Nondestructive monitoring of hybrid cast component quality

Lightweight construction is increasingly using cutting-edge hybrid designs made of fiber-reinforced composites and lightweight metals, which combine the advantages of both material groups in the hybrid material. The joints are realized using state-of-the-art gluing or riveting techniques. Over the past few years, Fraunhofer IFAM has developed a new kind of joining technology for various diecast hybrid joint types. For the safe use of the hybrid cast components, three Fraunhofer Institutes are now collaborating to research testing concepts. In this way, they want to pave the way for industrial-scale production.

The combination of diecast alloys and fiber materials or wires opens up new possibilities for components with lightweight designs, demand for which is increasing in a wide variety of sectors – the automotive and aerospace industries in particular. Before now, however, a technique has been lacking that would permit the nondestructive monitoring of such hybrid components, which is a precondition for industrial implementation. And so in the HyQuality – Hybrid Cast Manufacturing With Standardized Quality Assurance project, the Fraunhofer Institutes IIS/EZRT, IZFP and IFAM are contributing their respective expertise to jointly develop suitable methods for this purpose. The goal is to devise a nondestructive inline testing system that renders all fault types in hybrid components visible and thus testable.

Nondestructive monitoring – Peering inside the component

To be able to pinpoint the contact surface between the fiber, wire or sheet metal reinforcement and the cast matrix and evaluate its quality, an imaging technology is needed that represents the material in as high a resolution as possible. X-ray technology, computed tomography and thermography are three of the technologies that come to mind as possible candidates.

Industrial X-ray technology and especially computed tomography offer effective monitoring for the three-dimensional inspection of components. Because they are able to look inside components, they are highly adept at rendering visible even tiny defects inside the material. The Fraunhofer Development Center for X-ray Technology is a leading international research and development center in this technological field and possesses core competencies in nondestructive monitoring at all stages of the product life cycle. A major focus of development work is on production monitoring in foundries with inline CT systems that recognize deviations from the optimal production process at an early stage.
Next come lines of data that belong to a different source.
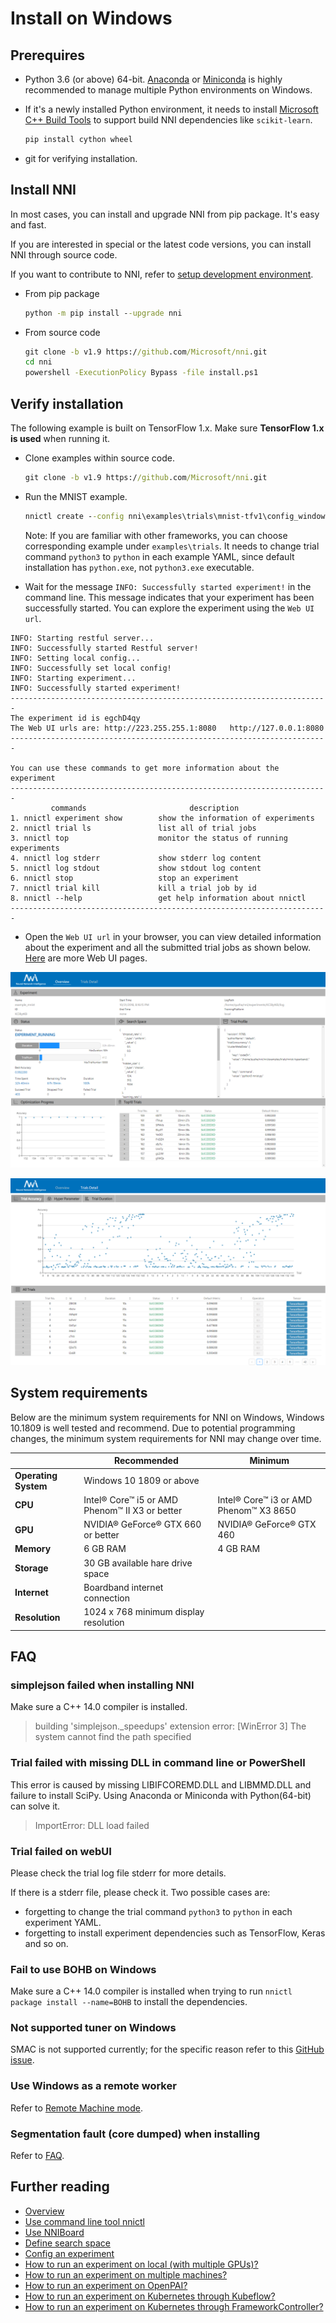 # Install on Windows

## Prerequires

* Python 3.6 (or above) 64-bit. [Anaconda](https://www.anaconda.com/products/individual) or [Miniconda](https://docs.conda.io/en/latest/miniconda.html) is highly recommended to manage multiple Python environments on Windows.

* If it's a newly installed Python environment, it needs to install [Microsoft C++ Build Tools](https://visualstudio.microsoft.com/visual-cpp-build-tools/) to support build NNI dependencies like `scikit-learn`.

    ```bat
    pip install cython wheel
    ```

* git for verifying installation.

## Install NNI

In most cases, you can install and upgrade NNI from pip package. It's easy and fast.

If you are interested in special or the latest code versions, you can install NNI through source code.

If you want to contribute to NNI, refer to [setup development environment](SetupNniDeveloperEnvironment.md).

* From pip package

    ```bat
    python -m pip install --upgrade nni
    ```

* From source code

    ```bat
    git clone -b v1.9 https://github.com/Microsoft/nni.git
    cd nni
    powershell -ExecutionPolicy Bypass -file install.ps1
    ```

## Verify installation

The following example is built on TensorFlow 1.x. Make sure **TensorFlow 1.x is used** when running it.

* Clone examples within source code.

    ```bat
    git clone -b v1.9 https://github.com/Microsoft/nni.git
    ```

* Run the MNIST example.

    ```bat
    nnictl create --config nni\examples\trials\mnist-tfv1\config_windows.yml
    ```

    Note:  If you are familiar with other frameworks, you can choose corresponding example under `examples\trials`. It needs to change trial command `python3` to `python` in each example YAML, since default installation has `python.exe`, not `python3.exe` executable.

* Wait for the message `INFO: Successfully started experiment!` in the command line. This message indicates that your experiment has been successfully started. You can explore the experiment using the `Web UI url`.

```text
INFO: Starting restful server...
INFO: Successfully started Restful server!
INFO: Setting local config...
INFO: Successfully set local config!
INFO: Starting experiment...
INFO: Successfully started experiment!
-----------------------------------------------------------------------
The experiment id is egchD4qy
The Web UI urls are: http://223.255.255.1:8080   http://127.0.0.1:8080
-----------------------------------------------------------------------

You can use these commands to get more information about the experiment
-----------------------------------------------------------------------
         commands                       description
1. nnictl experiment show        show the information of experiments
2. nnictl trial ls               list all of trial jobs
3. nnictl top                    monitor the status of running experiments
4. nnictl log stderr             show stderr log content
5. nnictl log stdout             show stdout log content
6. nnictl stop                   stop an experiment
7. nnictl trial kill             kill a trial job by id
8. nnictl --help                 get help information about nnictl
-----------------------------------------------------------------------
```

* Open the `Web UI url` in your browser, you can view detailed information about the experiment and all the submitted trial jobs as shown below. [Here](../Tutorial/WebUI.md) are more Web UI pages.

![overview](../../img/webui_overview_page.png)

![detail](../../img/webui_trialdetail_page.png)

## System requirements

Below are the minimum system requirements for NNI on Windows, Windows 10.1809 is well tested and recommend. Due to potential programming changes, the minimum system requirements for NNI may change over time.

|                      | Recommended                                    | Minimum                                |
| -------------------- | ---------------------------------------------- | -------------------------------------- |
| **Operating System** | Windows 10 1809 or above                       |
| **CPU**              | Intel® Core™ i5 or AMD Phenom™ II X3 or better | Intel® Core™ i3 or AMD Phenom™ X3 8650 |
| **GPU**              | NVIDIA® GeForce® GTX 660 or better             | NVIDIA® GeForce® GTX 460               |
| **Memory**           | 6 GB RAM                                       | 4 GB RAM                               |
| **Storage**          | 30 GB available hare drive space               |
| **Internet**         | Boardband internet connection                  |
| **Resolution**       | 1024 x 768 minimum display resolution          |

## FAQ

### simplejson failed when installing NNI

Make sure a C++ 14.0 compiler is installed.
>building 'simplejson._speedups' extension error: [WinError 3] The system cannot find the path specified

### Trial failed with missing DLL in command line or PowerShell

This error is caused by missing LIBIFCOREMD.DLL and LIBMMD.DLL and failure to install SciPy. Using Anaconda or Miniconda with Python(64-bit) can solve it.
>ImportError: DLL load failed

### Trial failed on webUI

Please check the trial log file stderr for more details.

If there is a stderr file, please check it. Two possible cases are:

* forgetting to change the trial command `python3` to `python` in each experiment YAML.
* forgetting to install experiment dependencies such as TensorFlow, Keras and so on.

### Fail to use BOHB on Windows

Make sure a C++ 14.0 compiler is installed when trying to run `nnictl package install --name=BOHB` to install the dependencies.

### Not supported tuner on Windows

SMAC is not supported currently; for the specific reason refer to this [GitHub issue](https://github.com/automl/SMAC3/issues/483).

### Use Windows as a remote worker

Refer to [Remote Machine mode](../TrainingService/RemoteMachineMode.md).

### Segmentation fault (core dumped) when installing

Refer to [FAQ](FAQ.md).

## Further reading

* [Overview](../Overview.md)
* [Use command line tool nnictl](Nnictl.md)
* [Use NNIBoard](WebUI.md)
* [Define search space](SearchSpaceSpec.md)
* [Config an experiment](ExperimentConfig.md)
* [How to run an experiment on local (with multiple GPUs)?](../TrainingService/LocalMode.md)
* [How to run an experiment on multiple machines?](../TrainingService/RemoteMachineMode.md)
* [How to run an experiment on OpenPAI?](../TrainingService/PaiMode.md)
* [How to run an experiment on Kubernetes through Kubeflow?](../TrainingService/KubeflowMode.md)
* [How to run an experiment on Kubernetes through FrameworkController?](../TrainingService/FrameworkControllerMode.md)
In addition to X-ray techniques, the project also uses thermographic, acoustic and magnetic testing methods, which are employed by the Fraunhofer Institute for Nondestructive Testing IZFP in Saarbrücken. Active thermography allows quick and easily automatable fault detection, such as the recognition of broken fibers and delamination in CFRP components or the detection of cracks. Depending on the component, this involves exciting the material using optical pulses, ultrasound or induction, and then with resolutions of approx. 15 millikelvins and an image frequency of 20 kilohertz, the tiniest fluctuations in the heat flow, such as those caused by defects, can be recognized. X-ray inspection is equally varied in its forms. Depending on the requirements, the project team carries out tests with electromagnetic ultrasound (EMUS), air ultrasound or high-frequency ultrasound in a water bath. This selection is supplemented by the use of multi-frequency eddy-current tests. Using exciting frequencies from 100 hertz to 10 megahertz, it is possible to detect structural differences in the metal as well as delamination and cracks.

The development team’s aim is to evaluate all techniques with respect to the inline testing of hybrid cast parts. To determine the suitability of each of the nondestructive testing methods and draw a scientific comparison, the specimens and components manufactured in the project are subsequently destroyed. The results of the destructive test are then used as reference values against which the results of the nondestructive tests are compared.